A la recherche d'un cinéma sud-africain
(par Philippe Jalladeau)

Le cinéma des antipodes africains
(par Trevor Steele Taylor)

Histoire du cinéma sud-africain
(Dr Martin Botha)

 

 

FILMS PRÉSENTÉS (Festival 1996)

The Magic Garden (Le jardin magique) - Donald SWANSON - 1951

Daar doer in die Bosveld (En pleine brousse) - Jamie UYS - 1951

Piet de tante - Pierre de WETT - 1959

Jannie Totsiens - Jans RAUTENBACH - 1970

U-Deliwe - Simon SABELA - 1975

The Guest (L'invité) - Ross DEVENISH - 1977

Mamza - Johan BLIGNAUT - 1985

On the Wire (Au bord du gouffre) - Elaine PROCTOR - 1990

Dust Devil (Diable de poussière) - Richard STANLEY - 1991

The School Master (L'instituteur) - Jean DEBELKE - 1993

 

 

 


REGARDS SUR LE CINÉMA SUD-AFRICAIN

Histoire du cinéma sud-africain - fin -

Ces films sont des critiques de la réalité sud-africaine. Les mythes et stéréotypes associés à l'apartheid y sont remis en cause et analysés, leur fausseté est mise à jour. La réalité sud-africaine y est observée principalement du point des Sud-Africains noirs. Depuis trop longtemps, de nombreux Blancs de ce pays refusent de prêter attention aux valeurs de leurs compatriotes sud-africains.

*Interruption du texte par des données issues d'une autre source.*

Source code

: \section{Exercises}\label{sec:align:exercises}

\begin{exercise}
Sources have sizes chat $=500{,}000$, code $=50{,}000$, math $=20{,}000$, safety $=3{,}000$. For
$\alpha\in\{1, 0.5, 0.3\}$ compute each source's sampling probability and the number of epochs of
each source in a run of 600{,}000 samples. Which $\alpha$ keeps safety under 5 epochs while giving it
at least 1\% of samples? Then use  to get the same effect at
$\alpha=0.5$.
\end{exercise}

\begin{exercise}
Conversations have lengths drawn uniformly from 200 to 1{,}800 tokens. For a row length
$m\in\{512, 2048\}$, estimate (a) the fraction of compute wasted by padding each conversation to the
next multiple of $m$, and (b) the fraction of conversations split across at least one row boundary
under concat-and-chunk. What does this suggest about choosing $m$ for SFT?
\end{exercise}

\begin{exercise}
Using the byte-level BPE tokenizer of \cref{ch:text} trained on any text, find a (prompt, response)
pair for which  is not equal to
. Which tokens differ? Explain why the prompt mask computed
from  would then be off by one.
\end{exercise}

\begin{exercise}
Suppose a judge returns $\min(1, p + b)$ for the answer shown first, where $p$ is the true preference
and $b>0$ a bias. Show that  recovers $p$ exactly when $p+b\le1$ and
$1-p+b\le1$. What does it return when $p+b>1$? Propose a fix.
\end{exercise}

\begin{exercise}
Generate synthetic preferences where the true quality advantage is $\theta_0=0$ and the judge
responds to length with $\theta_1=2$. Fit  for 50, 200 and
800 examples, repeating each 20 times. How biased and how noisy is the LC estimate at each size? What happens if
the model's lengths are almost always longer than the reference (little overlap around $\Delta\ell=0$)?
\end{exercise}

Depuis la réalisation de films comme "Mapantsula", les cinéastes sud-africains tentent d'éviter certains stéréotypes culturels : la brutalité des forces de police, les Afrikaners racistes, la souffrance des victimes noires de l'apartheid sont devenus des clichés, du moins sur les écrans sud-africains. Les comédies traitant des problèmes multiculturels de notre société ont remporté un grand succès : Taxi to Soweto de Manie van Rensburg est, en la matière, un film pionnier. Grâce à son traitement généralement sensible des personnages, Van Rensburg dépeint tous les personnages de ce film avec humanité en dépit de leur couleur de peau, leur sensibilité politique (gauche, droite ou centre), leur classe ou leurs valeurs. Darrell Roodt a réalisé une adaptation des plus humaines de "Pleure, ô pays bien-aimé", le célèbre roman d'Alan Paton sur la réconciliation entre un Blanc et un Noir. Dans ce film, pas de personnage mauvais à part entière, bien qu'il s'agisse de l'aube de l'apartheid. Cette oeuvre n'en est pas moins critique de l'apartheid en ce qu'elle tente d'éviter les stéréotypes culturels.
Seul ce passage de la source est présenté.